(Pictures paired with source code)
== Segment start ==
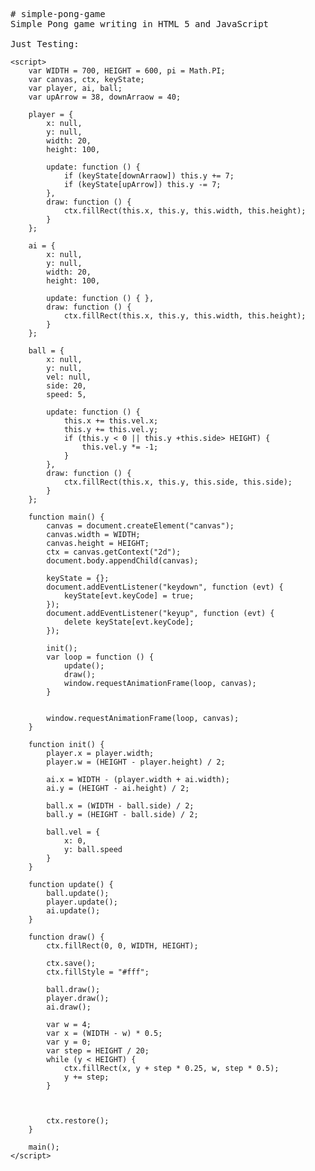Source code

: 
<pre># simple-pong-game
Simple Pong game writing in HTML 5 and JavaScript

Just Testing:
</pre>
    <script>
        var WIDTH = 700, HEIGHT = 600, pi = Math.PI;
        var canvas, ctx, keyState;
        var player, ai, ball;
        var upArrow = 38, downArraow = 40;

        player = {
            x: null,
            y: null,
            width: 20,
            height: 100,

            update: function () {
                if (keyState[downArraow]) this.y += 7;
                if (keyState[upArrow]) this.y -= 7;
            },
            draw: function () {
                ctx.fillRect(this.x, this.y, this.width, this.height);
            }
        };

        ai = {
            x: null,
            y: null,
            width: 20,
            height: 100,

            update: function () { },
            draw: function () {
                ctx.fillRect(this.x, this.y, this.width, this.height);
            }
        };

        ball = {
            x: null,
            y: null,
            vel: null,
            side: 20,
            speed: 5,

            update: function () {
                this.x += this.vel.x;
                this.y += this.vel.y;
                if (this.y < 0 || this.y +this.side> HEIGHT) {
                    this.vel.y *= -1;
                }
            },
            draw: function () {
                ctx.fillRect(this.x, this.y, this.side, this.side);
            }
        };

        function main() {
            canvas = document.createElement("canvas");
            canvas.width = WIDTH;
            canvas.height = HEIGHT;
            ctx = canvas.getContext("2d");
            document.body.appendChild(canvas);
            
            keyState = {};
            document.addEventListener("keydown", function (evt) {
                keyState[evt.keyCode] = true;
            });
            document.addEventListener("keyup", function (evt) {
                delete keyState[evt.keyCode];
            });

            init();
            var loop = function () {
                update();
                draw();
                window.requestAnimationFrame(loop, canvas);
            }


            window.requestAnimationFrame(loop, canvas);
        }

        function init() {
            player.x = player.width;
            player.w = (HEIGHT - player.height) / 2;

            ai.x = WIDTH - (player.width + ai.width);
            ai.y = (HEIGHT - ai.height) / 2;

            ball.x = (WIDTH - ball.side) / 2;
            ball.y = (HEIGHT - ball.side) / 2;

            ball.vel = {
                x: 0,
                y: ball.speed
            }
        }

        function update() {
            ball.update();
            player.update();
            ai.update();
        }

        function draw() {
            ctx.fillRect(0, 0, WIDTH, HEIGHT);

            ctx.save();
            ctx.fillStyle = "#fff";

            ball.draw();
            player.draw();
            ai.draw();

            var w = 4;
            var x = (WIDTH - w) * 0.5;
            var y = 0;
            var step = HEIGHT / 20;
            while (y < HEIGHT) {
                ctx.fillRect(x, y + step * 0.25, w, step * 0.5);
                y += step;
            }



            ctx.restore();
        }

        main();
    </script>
== Segment end ==
== Segment start ==
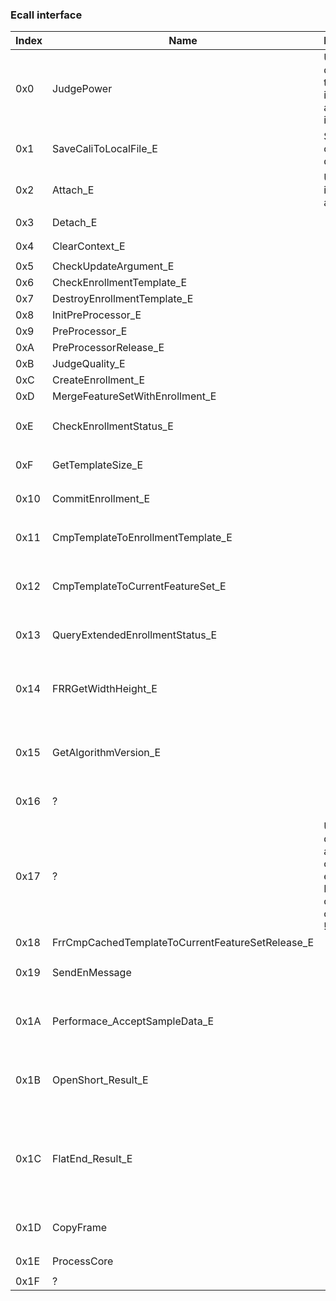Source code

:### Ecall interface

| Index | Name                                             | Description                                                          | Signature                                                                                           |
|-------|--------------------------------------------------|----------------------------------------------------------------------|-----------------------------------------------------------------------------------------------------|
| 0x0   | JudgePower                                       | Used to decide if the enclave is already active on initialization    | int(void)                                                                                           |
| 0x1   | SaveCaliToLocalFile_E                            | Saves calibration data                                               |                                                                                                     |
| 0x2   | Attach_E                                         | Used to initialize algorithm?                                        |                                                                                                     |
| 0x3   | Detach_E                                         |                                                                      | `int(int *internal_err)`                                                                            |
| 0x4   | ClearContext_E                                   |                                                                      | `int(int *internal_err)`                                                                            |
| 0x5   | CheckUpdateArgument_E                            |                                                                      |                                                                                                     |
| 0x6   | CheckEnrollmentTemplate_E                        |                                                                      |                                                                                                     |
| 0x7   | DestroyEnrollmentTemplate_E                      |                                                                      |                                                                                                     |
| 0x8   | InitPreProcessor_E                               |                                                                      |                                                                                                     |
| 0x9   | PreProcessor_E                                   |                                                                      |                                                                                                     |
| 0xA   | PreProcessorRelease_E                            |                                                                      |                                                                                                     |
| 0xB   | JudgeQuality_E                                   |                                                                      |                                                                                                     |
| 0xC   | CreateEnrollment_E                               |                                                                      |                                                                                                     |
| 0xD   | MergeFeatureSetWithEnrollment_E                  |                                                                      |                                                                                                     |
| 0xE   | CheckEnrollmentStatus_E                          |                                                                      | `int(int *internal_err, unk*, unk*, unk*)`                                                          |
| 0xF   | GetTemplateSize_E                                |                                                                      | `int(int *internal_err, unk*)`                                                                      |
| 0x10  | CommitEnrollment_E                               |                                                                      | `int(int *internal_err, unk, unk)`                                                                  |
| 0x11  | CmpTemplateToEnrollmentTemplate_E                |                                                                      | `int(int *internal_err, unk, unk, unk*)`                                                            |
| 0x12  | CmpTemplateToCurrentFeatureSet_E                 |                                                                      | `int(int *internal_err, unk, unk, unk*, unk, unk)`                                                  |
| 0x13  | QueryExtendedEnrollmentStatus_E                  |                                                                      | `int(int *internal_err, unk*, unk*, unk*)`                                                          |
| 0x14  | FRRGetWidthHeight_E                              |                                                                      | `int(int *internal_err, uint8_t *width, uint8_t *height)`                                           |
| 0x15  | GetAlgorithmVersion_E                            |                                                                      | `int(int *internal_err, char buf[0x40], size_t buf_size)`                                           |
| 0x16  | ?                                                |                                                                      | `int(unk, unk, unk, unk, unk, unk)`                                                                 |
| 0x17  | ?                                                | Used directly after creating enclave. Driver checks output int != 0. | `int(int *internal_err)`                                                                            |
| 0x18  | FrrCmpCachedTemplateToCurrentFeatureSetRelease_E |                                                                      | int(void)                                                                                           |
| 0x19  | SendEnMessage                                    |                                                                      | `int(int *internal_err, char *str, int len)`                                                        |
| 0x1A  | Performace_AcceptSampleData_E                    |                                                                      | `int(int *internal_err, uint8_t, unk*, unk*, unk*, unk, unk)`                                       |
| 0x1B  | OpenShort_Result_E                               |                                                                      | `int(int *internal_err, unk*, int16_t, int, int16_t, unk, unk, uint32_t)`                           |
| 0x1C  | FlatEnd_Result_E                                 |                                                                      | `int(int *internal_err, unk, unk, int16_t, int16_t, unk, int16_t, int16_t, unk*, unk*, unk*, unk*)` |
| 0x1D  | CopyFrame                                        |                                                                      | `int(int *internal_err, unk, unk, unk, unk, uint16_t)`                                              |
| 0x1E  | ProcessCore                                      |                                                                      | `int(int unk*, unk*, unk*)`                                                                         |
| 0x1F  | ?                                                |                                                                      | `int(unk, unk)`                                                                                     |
== Segment end ==
== Segment start ==
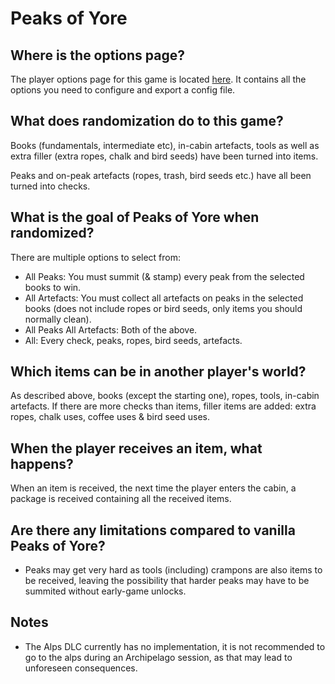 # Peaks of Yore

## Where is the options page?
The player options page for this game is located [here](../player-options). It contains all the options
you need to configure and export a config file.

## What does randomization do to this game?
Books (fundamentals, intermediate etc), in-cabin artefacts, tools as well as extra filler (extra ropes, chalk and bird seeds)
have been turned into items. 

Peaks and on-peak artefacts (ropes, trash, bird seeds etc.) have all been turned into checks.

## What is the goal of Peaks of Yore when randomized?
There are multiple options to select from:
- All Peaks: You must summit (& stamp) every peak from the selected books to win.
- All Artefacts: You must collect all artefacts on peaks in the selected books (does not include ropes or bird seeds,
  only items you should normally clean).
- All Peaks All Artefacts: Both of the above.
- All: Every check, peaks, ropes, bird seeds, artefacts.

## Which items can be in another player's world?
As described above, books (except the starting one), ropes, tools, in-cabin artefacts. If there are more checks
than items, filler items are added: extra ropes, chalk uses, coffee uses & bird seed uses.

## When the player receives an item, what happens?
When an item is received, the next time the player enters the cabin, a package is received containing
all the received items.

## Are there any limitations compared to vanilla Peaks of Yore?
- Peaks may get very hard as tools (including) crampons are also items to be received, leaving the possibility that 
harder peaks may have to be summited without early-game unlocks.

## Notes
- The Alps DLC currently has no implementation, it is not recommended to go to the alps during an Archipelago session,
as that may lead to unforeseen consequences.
== Segment end ==
▸ **EXERCISE PROMPT**:
What are the lines, exactly as written above, from the line with "## Which items" to the line with "## When the", both included? Output only those.

▸ **SOLVED PROBLEM**:
## Which items can be in another player's world?
As described above, books (except the starting one), ropes, tools, in-cabin artefacts. If there are more checks
than items, filler items are added: extra ropes, chalk uses, coffee uses & bird seed uses.

## When the player receives an item, what happens?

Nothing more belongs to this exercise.